Investors are cautioned that, except as disclosed in the management information circular or filing statement to be prepared in connection with the transaction, any information released or received with respect to the transaction may not be accurate or complete and should not be relied upon. Trading in the securities of a capital pool company should be considered highly speculative.

The TSX Venture Exchange Inc. has in no way passed upon the merits of the proposed transaction and has neither approved nor disapproved the contents of this press release.

The information in this news release includes certain information and statements about management's view of future events, expectations, plans and prospects that constitute forward looking statements. These statements are based upon assumptions that are subject to significant risks and uncertainties. Because of these risks and uncertainties and as a result of a variety of factors, the actual results, expectations, achievements or performance may differ materially from those anticipated and indicated by these forward looking statements. Although AXEA and MCW believe that the expectations reflected in forward looking statements are reasonable, they can give no assurances that the expectations of any forward looking statements will prove to be correct.
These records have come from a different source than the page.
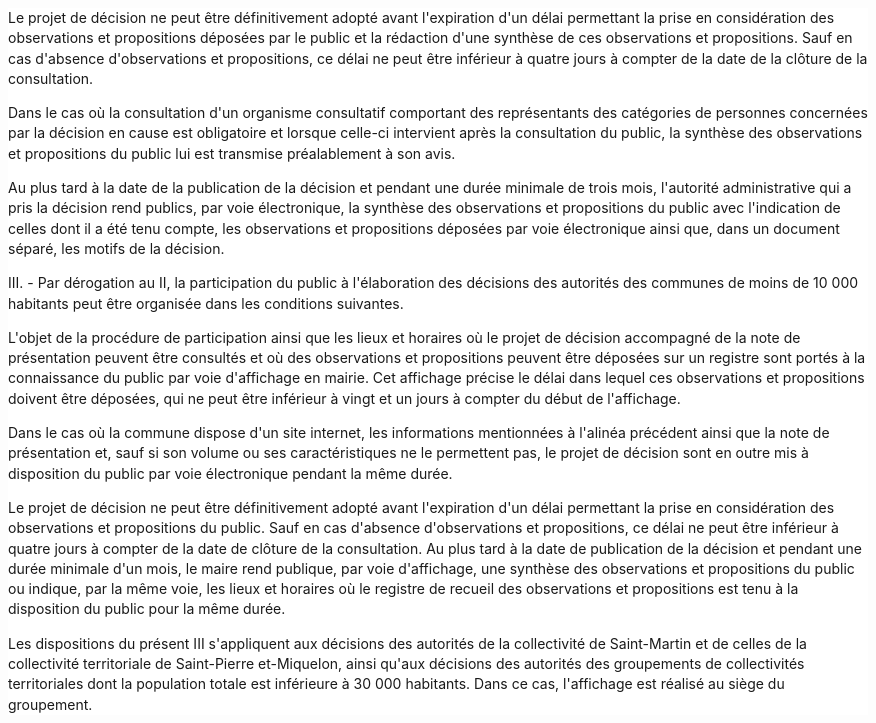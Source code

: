 Le projet de décision ne peut être définitivement adopté avant l'expiration d'un délai permettant la prise en considération
des observations et propositions déposées par le public et la rédaction d'une synthèse de ces observations et propositions.
Sauf en cas d'absence d'observations et propositions, ce délai ne peut être inférieur à quatre jours à compter de la date de
la clôture de la consultation. 

Dans le cas où la consultation d'un organisme consultatif comportant des représentants des catégories de personnes concernées
par la décision en cause est obligatoire et lorsque celle-ci intervient après la consultation du public, la synthèse des
observations et propositions du public lui est transmise préalablement à son avis. 

Au plus tard à la date de la publication de la décision et pendant une durée minimale de trois mois, l'autorité
administrative qui a pris la décision rend publics, par voie électronique, la synthèse des observations et propositions du
public avec l'indication de celles dont il a été tenu compte, les observations et propositions déposées par voie électronique
ainsi que, dans un document séparé, les motifs de la décision. 

III. - Par dérogation au II, la participation du public à l'élaboration des décisions des autorités des communes de moins de
10 000 habitants peut être organisée dans les conditions suivantes.

L'objet de la procédure de participation ainsi que les lieux et horaires où le projet de décision accompagné de la note de
présentation peuvent être consultés et où des observations et propositions peuvent être déposées sur un registre sont portés
à la connaissance du public par voie d'affichage en mairie. Cet affichage précise le délai dans lequel ces observations et
propositions doivent être déposées, qui ne peut être inférieur à vingt et un jours à compter du début de l'affichage.

Dans le cas où la commune dispose d'un site internet, les informations mentionnées à l'alinéa précédent ainsi que la note de
présentation et, sauf si son volume ou ses caractéristiques ne le permettent pas, le projet de décision sont en outre mis à
disposition du public par voie électronique pendant la même durée.

Le projet de décision ne peut être définitivement adopté avant l'expiration d'un délai permettant la prise en considération
des observations et propositions du public. Sauf en cas d'absence d'observations et propositions, ce délai ne peut être
inférieur à quatre jours à compter de la date de clôture de la consultation. Au plus tard à la date de publication de la
décision et pendant une durée minimale d'un mois, le maire rend publique, par voie d'affichage, une synthèse des observations
et propositions du public ou indique, par la même voie, les lieux et horaires où le registre de recueil des observations et
propositions est tenu à la disposition du public pour la même durée.

Les dispositions du présent III s'appliquent aux décisions des autorités de la collectivité de Saint-Martin et de celles de
la collectivité territoriale de Saint-Pierre et-Miquelon, ainsi qu'aux décisions des autorités des groupements de
collectivités territoriales dont la population totale est inférieure à 30 000 habitants. Dans ce cas, l'affichage est réalisé
au siège du groupement.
Except as required by law, AXEA and MCW disclaim any intention and assume no obligation to update or revise any forward looking statements to reflect actual results, whether as a result of new information, future events, changes in assumptions, changes in factors affecting such forward looking statements or otherwise.

This press release does not constitute and the subject matter hereof is not, an offer for sale or a solicitation of an offer to buy, in the United States or to any "U.S Person" (as such term is defined in Regulation S under the U.S. Securities Act of 1933, as amended (the "1933 Act")) of any equity or other securities of AXEA and MCW. The securities of AXEA and MCW have not been registered under the 1933 Act and may not be offered or sold in the United States (or to a U.S. Person) absent registration under the 1933 Act or an applicable exemption from the registration requirements of the 1933 Act.

Neither TSX Venture Exchange nor its Regulation Services Provider (as that term is defined in policies of the TSX Venture Exchange) accepts responsibility for the adequacy or accuracy of this release.